In [1]:
import agate

# This is how we set up the data to show changes between 95/96 and 15/16

In [2]:
# bring data in
specified_types = {
    'CAMPUS': agate.Text()
}
#demographic data
students9596 = agate.Table.from_csv('../raw_data/stud9596.csv')
students1516 = agate.Table.from_csv('../raw_data/1516student.txt')
#campus data
cr9596 = agate.Table.from_csv('../raw_data/campref.csv')
cr1516 = agate.Table.from_csv('../raw_data/1516cr.txt')
locations = agate.Table.from_csv('../raw_data/Current_Schools.csv')


### Join the student and campus data together. 

In [3]:
#join student and campus data
join9596 = students9596.join(cr9596, 'CAMPUS')
join1516 = students1516.join(cr1516, 'CAMPUS')

#check that everything made it
print(join9596)

| column   | data_type |
| -------- | --------- |
| CAMPUS   | Number    |
| CPETECOP | Number    |
| CPETECOC | Number    |
| CPETBILC | Number    |
| CPETALLC | Number    |
| CPETINDC | Number    |
| CPETPACC | Number    |
| CPETBLAC | Number    |
| CPETHISC | Number    |
| CPETWHIC | Number    |
| CPETWHIP | Number    |
| CPETBLAP | Number    |
| CPETHISP | Number    |
| CPETINDP | Number    |
| CPETPACP | Number    |
| CPETBILP | Number    |
| DISTNAME | Text      |
| CAMPNAME | Text      |
| CLASS    | Text      |



## Select needed columns, then rename them

In [4]:
#sets of columns, then selects them
columns_one = ['CAMPUS', 'CPETALLC','CPETBLAC', 'CPETHISC', 'CPETWHIC', 'CPETINDC', 'CPETPACC',
        'CPETBLAP','CPETHISP','CPETWHIP', 'CPETINDP', 'CPETPACP','CPETBILC', 'DISTNAME', 'CAMPNAME']

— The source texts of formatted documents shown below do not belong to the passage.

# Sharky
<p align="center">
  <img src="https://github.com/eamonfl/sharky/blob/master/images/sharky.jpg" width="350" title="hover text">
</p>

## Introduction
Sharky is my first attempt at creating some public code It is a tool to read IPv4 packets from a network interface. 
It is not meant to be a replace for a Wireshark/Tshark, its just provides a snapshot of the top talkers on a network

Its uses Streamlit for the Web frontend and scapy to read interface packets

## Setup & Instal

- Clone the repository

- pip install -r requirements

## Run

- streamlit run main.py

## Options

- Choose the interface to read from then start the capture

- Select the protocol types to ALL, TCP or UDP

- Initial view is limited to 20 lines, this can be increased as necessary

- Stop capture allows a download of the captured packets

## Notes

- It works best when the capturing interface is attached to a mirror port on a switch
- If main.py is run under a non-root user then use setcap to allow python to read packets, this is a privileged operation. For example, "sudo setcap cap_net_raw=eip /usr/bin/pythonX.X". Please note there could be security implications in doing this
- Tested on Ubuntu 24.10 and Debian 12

columns_three = ['CAMPUS', 'CPETALLC','CPETBLAC', 'CPETHISC', 'CPETWHIC', 'CPETINDC', 'CPETASIC', 'CPETPCIC', 'CPETTWOC',
       'CPETECOC', 'CPETLEPC','CPETBLAP','CPETHISP','CPETWHIP','CPETINDP', 'CPETASIP', 'CPETPCIP', 'CPETTWOP', 'CPETECOP','CPETLEPP', 'DISTNAME', 'CAMPNAME']
 
campus9596_select = join9596.select(columns_one)
campus1516_select = join1516.select(columns_three)

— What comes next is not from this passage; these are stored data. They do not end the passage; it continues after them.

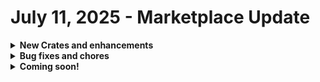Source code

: # July 11, 2025 - Marketplace Update

<details>

<summary><strong>New Crates and enhancements</strong></summary>

* No Crate releases this week.

</details>

<details>

<summary><strong>Bug fixes and chores</strong></summary>

* Alert on Expiring App Reg Secrets
  * Updated spelling from 'Organisation' to 'Organization' in the initial description field of the action.&#x20;
* Microsoft: User Onboarding
  * Fixed "Time Taken" field in HaloPSA Update Ticket workflow being recorded in hours instead of minutes.&#x20;
  * Fixed log message for `check_nable_mapping` action from Kaseya VSA to N-able N-central.&#x20;
  * Fixed transition condition Jinja for `manual_license_required` action's 'No Licenses Purchased'.&#x20;
  * Removed Jinja for Middle Name in the username field for the Onboarding form; changed field to auto-populate from the `middle_name` field in the form.&#x20;
* Windows Patch Deployer
  * Fixed `List Operating Systems with Patches` workflow not generating options for certain RMMs like NinjaRMM due to mismatched device ID data types.&#x20;
* Licensing Template
  * Added the missing `M365_DISC0VER_RESPOND` entry to both licensing templates.
* Alert on Login from Non-Native Country
  * Updated crate description to note that an Entra ID Premium P1 or P2 license is required to use this crate.
* Microsoft: User Offboarding
  * Modified Jinja for `remove_from_m365_group` action to output M365 groups even when on-prem groups are empty/null.&#x20;
  * Added ability to set `Work Type` / `Billing Code ID` via org var in `Datto PSA: Update Ticket` workflow when adding time entry.&#x20;
* Configure Organizational Variables
  * Replaced static options for Phone Number format with an options generator that supports default selection based on org variable.&#x20;
  * Supported `Default Work Type` dropdown for Datto PSA.
* CW PSA: Pod Technician Toolbox v2
  * Removed default input variable value for username.&#x20;
* CWM: Technician Toolbox via Pod
  * Removed unsupported/deprecated MFA action.&#x20;

</details>

<details>

<summary><strong>Coming soon!</strong></summary>

* Refactor of Sync Last Logged-In Info to PSA Asset Crate
* Document BitLocker Recovery Keys (Bitlocker Management Crate Series)
* BitLocker Activation (Bitlocker Management Crate Series)

</details>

## Rename all of the columns - the years are very helpful if/when the date column doesn't work/transfer

In [5]:
#rename
column_names_one = {'CAMPUS': 'CAMPUS',
                                       'CPETALLC': 'ALL_9596',
                                       'CPETBLAC': 'B_9596',
                                       'CPETHISC': 'H_9596',
                                       'CPETWHIC': 'W_9596',
                                       'CPETINDC': 'AI_9596',
                                       'CPETPACC': 'API_9596',
                                       'CPETBLAP': 'BP_9596',
                                       'CPETHISP': 'HP_9596',
                                       'CPETWHIP': 'WP_9596',
                                       'CPETINDP': 'AIP_9596',
                                       'CPETPACP': 'APIP_9596',
                                       'CPETBILC': 'BILINGUAL_ENROLL'}
column_names_three = {'CAMPUS': 'CAMPUS',
                                       'CPETALLC': 'ALL_1516',
                                       'CPETBLAC': 'B_1516',
                                       'CPETHISC': 'H_1516',
                                       'CPETWHIC': 'W_1516',
                                       'CPETINDC': 'AI_1516',
                                       'CPETASIC': 'AS_1516',
                                       'CPETPCIC': 'PI_1516',
                                       'CPETTWOC': 'TWO_1516',
                                       'CPETECOC': 'EC_1516',
                                       'CPETLEPC': 'EL_1516',
                                       'CPETBLAP': 'BP_1516',
                                       'CPETHISP': 'HP_1516',
                                       'CPETWHIP': 'WP_1516',
                                       'CPETINDP': 'AIP_1516',
                                       'CPETASIP': 'ASP_1516',
                                       'CPETPCIP': 'PIP_1516',
                                       'CPETTWOP': 'TWOP_1516',                
                                       'CPETECOP': 'ECP_1516',
                                       'CPETLEPP': 'ELP_1516',
                                       'CPETBILC': 'BILINGUAL_ENROLL'}
campus9596_rename = campus9596_select.rename(column_names_one)
campus1516_rename = campus1516_select.rename(column_names_three)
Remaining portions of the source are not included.